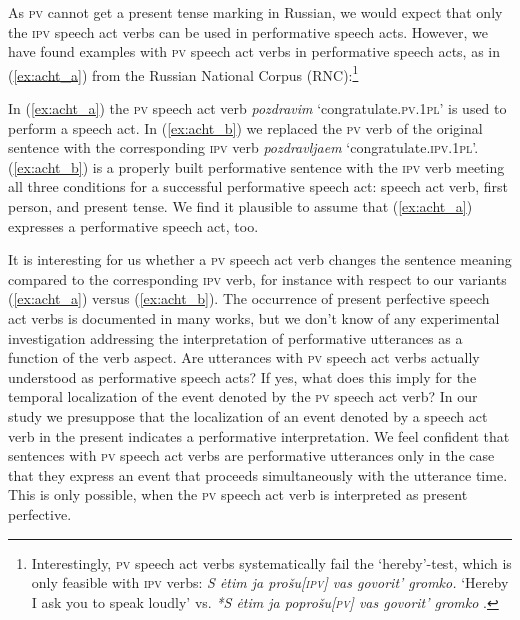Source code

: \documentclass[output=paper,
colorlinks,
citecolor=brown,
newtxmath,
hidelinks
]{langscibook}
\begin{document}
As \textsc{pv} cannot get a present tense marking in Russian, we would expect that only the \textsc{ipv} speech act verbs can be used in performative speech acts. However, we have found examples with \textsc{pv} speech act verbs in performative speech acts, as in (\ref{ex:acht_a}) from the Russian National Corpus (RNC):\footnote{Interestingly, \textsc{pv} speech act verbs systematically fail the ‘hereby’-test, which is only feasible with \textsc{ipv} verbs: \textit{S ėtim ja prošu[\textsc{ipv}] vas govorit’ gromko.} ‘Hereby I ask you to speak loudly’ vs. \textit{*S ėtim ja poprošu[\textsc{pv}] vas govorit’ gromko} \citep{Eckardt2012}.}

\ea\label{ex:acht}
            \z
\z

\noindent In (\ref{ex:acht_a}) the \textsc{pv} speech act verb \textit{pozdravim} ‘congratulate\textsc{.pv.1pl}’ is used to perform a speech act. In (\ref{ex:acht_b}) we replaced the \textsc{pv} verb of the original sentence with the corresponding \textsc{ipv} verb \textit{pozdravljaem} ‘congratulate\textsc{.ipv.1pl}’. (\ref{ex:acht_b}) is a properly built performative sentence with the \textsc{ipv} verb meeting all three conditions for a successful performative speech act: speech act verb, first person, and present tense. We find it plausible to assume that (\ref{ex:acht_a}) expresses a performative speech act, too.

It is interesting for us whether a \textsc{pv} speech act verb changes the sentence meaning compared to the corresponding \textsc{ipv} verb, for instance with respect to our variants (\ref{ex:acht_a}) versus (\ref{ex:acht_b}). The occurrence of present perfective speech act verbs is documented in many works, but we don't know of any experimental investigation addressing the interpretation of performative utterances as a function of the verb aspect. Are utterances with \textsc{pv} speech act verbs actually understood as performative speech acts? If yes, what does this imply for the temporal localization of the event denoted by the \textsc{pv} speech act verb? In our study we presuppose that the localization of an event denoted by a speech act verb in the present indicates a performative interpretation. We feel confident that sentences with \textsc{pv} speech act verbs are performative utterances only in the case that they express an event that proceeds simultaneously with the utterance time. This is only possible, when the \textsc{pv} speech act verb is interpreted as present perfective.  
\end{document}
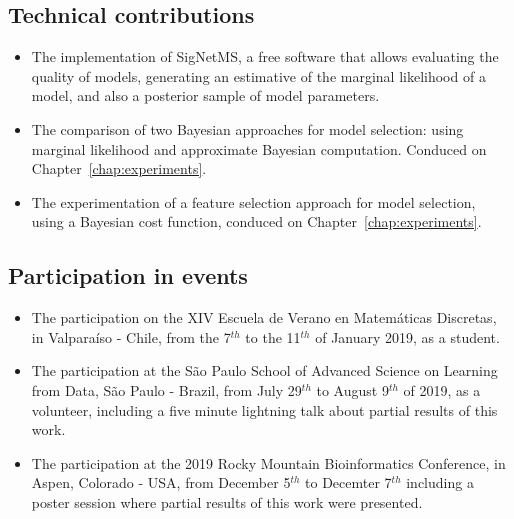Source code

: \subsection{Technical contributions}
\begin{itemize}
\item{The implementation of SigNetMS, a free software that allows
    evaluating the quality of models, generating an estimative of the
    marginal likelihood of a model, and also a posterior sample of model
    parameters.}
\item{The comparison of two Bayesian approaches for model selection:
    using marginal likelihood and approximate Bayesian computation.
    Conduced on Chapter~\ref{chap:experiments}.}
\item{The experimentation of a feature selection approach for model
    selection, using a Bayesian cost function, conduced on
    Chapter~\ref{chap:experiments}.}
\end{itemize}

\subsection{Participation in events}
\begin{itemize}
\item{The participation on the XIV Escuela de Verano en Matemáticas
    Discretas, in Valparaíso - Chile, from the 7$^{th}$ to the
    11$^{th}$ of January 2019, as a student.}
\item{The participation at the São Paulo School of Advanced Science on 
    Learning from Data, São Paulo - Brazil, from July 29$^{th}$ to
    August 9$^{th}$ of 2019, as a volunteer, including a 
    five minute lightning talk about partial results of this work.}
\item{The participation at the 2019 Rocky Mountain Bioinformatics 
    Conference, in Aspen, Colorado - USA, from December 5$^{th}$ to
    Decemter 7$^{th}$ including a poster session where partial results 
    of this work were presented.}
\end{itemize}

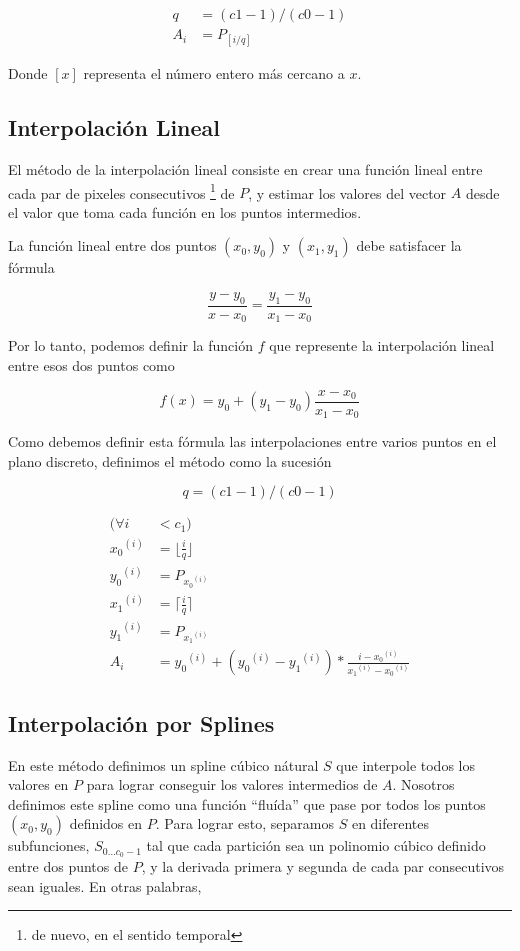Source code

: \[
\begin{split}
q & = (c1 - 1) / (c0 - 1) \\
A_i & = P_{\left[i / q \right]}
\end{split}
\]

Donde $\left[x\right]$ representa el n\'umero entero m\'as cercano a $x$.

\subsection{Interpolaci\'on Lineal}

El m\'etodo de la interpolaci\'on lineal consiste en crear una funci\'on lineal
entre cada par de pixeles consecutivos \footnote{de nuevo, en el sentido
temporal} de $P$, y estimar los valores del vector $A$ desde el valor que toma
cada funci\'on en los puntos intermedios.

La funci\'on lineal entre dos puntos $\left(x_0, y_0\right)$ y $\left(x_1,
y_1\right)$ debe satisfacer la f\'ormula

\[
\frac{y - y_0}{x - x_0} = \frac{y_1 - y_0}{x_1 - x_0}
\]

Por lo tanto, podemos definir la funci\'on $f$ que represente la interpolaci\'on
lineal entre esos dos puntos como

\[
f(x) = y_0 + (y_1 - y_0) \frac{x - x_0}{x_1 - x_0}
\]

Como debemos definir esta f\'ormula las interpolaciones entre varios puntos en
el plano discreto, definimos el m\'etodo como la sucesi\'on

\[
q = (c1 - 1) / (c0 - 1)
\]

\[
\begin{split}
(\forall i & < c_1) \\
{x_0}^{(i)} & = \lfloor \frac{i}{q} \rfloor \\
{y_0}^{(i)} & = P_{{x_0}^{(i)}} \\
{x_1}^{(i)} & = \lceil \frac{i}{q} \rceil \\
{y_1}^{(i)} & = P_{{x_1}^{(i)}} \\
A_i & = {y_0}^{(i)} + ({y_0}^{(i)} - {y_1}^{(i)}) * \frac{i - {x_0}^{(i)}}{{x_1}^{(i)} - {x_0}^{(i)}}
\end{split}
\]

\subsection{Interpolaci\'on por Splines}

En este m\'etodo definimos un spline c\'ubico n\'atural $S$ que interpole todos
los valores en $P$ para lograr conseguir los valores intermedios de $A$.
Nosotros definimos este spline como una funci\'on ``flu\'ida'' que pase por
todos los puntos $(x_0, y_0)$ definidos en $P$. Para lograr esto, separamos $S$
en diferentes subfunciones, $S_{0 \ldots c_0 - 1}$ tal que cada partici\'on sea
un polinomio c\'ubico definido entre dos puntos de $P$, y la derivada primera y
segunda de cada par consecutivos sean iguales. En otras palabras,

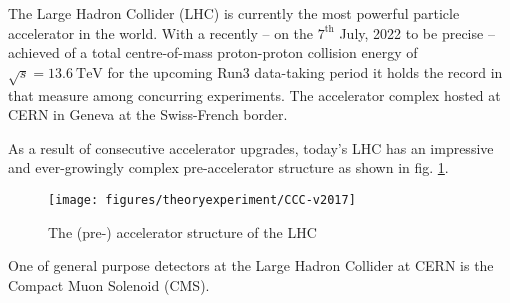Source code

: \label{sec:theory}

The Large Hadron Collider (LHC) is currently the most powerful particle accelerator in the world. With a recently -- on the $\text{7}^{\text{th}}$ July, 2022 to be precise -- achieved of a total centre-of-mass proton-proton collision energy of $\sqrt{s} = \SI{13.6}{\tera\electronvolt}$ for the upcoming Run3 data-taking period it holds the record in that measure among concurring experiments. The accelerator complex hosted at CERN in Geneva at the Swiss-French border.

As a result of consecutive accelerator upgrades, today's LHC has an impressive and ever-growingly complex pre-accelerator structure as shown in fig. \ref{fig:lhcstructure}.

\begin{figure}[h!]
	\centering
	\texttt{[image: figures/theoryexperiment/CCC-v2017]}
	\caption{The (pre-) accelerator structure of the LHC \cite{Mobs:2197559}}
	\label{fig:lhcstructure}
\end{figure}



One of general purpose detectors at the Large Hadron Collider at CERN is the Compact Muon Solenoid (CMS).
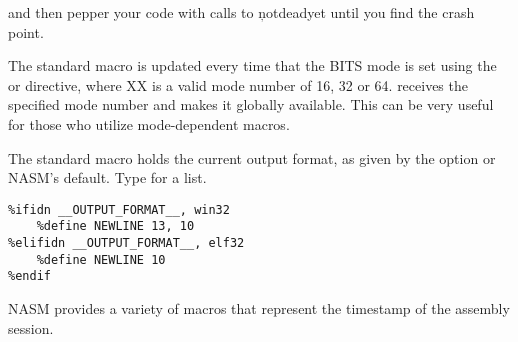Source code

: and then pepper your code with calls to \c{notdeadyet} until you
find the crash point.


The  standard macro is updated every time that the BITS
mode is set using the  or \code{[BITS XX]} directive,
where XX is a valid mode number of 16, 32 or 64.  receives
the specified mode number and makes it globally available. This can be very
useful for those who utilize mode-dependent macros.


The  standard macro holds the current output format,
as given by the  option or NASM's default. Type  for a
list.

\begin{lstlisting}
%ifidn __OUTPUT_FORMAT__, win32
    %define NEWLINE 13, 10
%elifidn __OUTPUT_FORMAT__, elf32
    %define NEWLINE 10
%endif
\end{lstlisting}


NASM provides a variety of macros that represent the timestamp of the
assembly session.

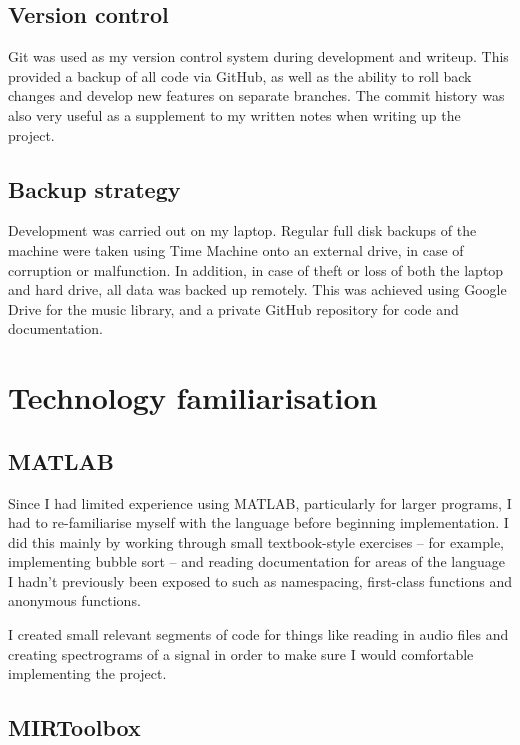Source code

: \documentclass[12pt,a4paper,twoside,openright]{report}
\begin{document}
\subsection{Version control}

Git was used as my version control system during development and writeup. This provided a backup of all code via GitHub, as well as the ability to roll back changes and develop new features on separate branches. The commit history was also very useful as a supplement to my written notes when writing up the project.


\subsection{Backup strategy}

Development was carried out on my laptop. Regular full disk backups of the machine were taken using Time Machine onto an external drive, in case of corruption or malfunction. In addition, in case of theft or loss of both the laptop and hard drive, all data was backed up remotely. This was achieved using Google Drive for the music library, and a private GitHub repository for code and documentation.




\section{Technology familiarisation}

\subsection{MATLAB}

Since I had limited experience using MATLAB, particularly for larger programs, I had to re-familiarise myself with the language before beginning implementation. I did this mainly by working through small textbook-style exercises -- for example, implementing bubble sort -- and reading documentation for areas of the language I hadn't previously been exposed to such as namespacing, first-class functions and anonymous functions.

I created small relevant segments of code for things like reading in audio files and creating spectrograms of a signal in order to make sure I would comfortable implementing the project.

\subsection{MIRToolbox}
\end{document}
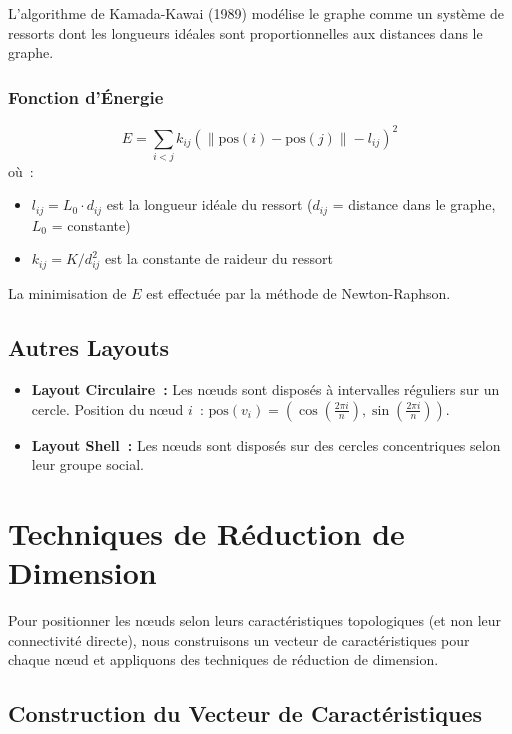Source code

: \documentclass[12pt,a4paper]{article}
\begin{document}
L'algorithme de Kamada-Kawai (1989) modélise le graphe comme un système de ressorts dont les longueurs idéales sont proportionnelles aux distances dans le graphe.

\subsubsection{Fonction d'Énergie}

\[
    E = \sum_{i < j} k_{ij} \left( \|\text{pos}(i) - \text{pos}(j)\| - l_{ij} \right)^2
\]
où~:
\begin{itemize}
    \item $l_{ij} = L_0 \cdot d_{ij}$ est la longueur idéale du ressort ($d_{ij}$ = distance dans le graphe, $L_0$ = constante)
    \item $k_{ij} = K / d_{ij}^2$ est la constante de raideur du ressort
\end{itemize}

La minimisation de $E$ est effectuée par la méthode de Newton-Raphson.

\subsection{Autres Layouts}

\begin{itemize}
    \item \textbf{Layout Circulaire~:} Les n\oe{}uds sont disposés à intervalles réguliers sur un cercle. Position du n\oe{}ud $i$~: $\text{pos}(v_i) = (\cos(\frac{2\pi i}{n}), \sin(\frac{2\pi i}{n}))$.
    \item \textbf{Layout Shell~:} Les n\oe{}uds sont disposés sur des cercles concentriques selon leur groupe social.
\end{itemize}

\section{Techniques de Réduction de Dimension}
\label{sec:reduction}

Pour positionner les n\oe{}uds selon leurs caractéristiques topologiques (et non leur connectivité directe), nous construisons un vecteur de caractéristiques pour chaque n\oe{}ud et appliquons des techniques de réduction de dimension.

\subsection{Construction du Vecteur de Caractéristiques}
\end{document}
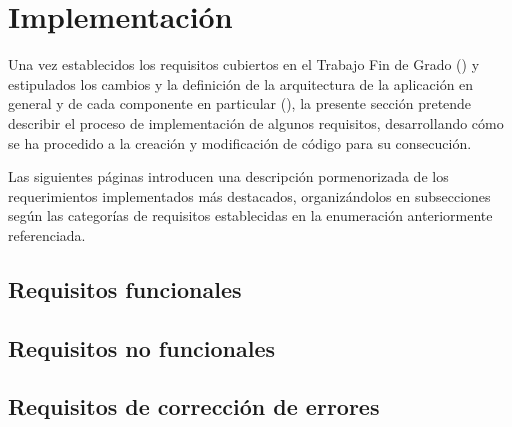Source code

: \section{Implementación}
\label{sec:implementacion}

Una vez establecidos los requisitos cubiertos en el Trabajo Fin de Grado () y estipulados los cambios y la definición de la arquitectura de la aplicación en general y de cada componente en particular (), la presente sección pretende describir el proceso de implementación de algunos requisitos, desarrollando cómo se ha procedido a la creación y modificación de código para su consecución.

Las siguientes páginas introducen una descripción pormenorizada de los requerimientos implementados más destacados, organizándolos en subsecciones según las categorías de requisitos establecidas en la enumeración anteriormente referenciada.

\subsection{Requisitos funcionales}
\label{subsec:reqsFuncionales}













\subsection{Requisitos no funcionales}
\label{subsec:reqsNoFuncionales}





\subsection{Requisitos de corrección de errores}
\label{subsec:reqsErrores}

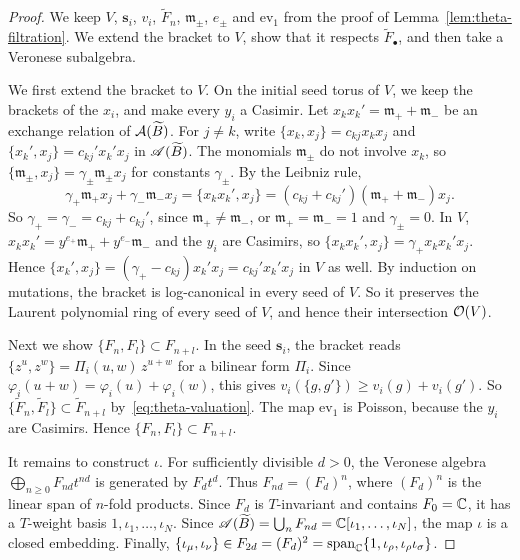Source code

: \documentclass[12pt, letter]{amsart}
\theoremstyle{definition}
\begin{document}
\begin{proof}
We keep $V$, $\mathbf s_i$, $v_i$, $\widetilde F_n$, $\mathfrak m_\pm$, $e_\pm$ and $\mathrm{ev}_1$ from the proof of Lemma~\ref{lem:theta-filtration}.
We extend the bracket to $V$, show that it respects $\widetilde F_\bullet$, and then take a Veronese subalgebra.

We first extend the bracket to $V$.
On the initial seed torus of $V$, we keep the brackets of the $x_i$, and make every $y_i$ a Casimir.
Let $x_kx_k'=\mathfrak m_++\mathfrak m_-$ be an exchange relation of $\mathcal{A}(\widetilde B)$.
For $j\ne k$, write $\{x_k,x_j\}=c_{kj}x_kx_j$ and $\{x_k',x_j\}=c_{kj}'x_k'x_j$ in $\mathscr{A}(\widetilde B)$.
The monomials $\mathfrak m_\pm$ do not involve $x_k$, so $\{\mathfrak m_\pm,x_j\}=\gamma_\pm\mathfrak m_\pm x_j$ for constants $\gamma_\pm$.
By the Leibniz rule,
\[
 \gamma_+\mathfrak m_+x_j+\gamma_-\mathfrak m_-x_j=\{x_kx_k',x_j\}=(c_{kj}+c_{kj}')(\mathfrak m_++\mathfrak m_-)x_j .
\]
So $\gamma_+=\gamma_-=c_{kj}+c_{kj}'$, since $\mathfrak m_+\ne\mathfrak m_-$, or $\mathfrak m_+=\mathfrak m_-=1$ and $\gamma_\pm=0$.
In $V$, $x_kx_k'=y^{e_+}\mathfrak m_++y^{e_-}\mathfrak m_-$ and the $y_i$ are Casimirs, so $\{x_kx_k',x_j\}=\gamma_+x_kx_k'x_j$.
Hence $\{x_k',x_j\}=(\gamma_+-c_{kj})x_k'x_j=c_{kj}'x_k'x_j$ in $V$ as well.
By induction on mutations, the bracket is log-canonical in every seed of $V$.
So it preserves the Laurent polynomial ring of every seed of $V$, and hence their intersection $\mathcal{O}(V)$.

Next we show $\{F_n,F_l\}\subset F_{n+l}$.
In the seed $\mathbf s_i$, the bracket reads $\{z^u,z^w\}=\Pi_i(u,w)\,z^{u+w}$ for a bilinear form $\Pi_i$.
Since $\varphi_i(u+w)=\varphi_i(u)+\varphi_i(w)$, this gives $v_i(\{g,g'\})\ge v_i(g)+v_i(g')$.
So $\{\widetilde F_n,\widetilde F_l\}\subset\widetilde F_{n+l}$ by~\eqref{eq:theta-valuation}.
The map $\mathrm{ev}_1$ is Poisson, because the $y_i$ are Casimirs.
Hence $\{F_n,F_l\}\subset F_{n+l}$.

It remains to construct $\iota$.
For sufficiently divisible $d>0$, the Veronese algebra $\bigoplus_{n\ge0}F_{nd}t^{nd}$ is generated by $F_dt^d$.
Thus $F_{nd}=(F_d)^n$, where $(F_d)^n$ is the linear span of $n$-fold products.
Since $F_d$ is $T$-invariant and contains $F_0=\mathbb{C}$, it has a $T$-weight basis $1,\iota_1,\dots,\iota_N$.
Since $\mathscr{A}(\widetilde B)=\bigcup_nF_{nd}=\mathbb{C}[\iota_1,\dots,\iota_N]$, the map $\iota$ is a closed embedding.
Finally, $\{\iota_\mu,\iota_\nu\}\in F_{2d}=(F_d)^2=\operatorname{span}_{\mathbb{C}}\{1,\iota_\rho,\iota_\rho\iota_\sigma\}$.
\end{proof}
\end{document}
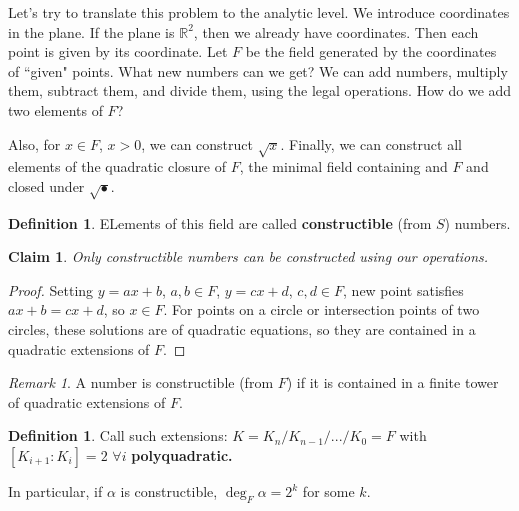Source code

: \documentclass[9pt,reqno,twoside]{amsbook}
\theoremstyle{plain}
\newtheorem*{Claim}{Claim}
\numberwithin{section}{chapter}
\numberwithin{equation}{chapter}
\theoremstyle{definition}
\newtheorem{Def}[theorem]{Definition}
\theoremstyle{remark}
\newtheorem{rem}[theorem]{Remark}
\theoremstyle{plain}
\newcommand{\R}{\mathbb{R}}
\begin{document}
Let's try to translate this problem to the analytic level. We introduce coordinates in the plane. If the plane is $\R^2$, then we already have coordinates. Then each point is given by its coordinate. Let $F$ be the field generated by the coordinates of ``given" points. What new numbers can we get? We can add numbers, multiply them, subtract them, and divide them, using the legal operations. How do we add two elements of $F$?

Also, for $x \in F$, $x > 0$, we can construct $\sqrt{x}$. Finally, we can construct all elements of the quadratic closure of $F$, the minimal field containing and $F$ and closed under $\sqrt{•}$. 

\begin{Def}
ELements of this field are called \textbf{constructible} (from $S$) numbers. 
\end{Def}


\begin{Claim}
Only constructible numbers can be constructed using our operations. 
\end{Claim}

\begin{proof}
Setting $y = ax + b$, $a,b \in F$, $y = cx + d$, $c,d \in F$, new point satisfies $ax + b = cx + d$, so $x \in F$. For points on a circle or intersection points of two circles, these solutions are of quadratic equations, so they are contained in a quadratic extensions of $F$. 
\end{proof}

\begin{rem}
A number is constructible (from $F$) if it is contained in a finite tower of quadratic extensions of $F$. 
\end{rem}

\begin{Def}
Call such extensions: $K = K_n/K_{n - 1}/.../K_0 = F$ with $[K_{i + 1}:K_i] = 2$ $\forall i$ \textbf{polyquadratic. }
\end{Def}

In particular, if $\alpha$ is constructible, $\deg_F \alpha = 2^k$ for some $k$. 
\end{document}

____

» **Work required**: Your answer must be the lines above from the one containing "The monomials $\mathfrak" to the one containing "By induction on", both included, restated word for word.

» **Answer to the exercise**:
The monomials $\mathfrak m_\pm$ do not involve $x_k$, so $\{\mathfrak m_\pm,x_j\}=\gamma_\pm\mathfrak m_\pm x_j$ for constants $\gamma_\pm$.
By the Leibniz rule,
\[
 \gamma_+\mathfrak m_+x_j+\gamma_-\mathfrak m_-x_j=\{x_kx_k',x_j\}=(c_{kj}+c_{kj}')(\mathfrak m_++\mathfrak m_-)x_j .
\]
So $\gamma_+=\gamma_-=c_{kj}+c_{kj}'$, since $\mathfrak m_+\ne\mathfrak m_-$, or $\mathfrak m_+=\mathfrak m_-=1$ and $\gamma_\pm=0$.
In $V$, $x_kx_k'=y^{e_+}\mathfrak m_++y^{e_-}\mathfrak m_-$ and the $y_i$ are Casimirs, so $\{x_kx_k',x_j\}=\gamma_+x_kx_k'x_j$.
Hence $\{x_k',x_j\}=(\gamma_+-c_{kj})x_k'x_j=c_{kj}'x_k'x_j$ in $V$ as well.
By induction on mutations, the bracket is log-canonical in every seed of $V$.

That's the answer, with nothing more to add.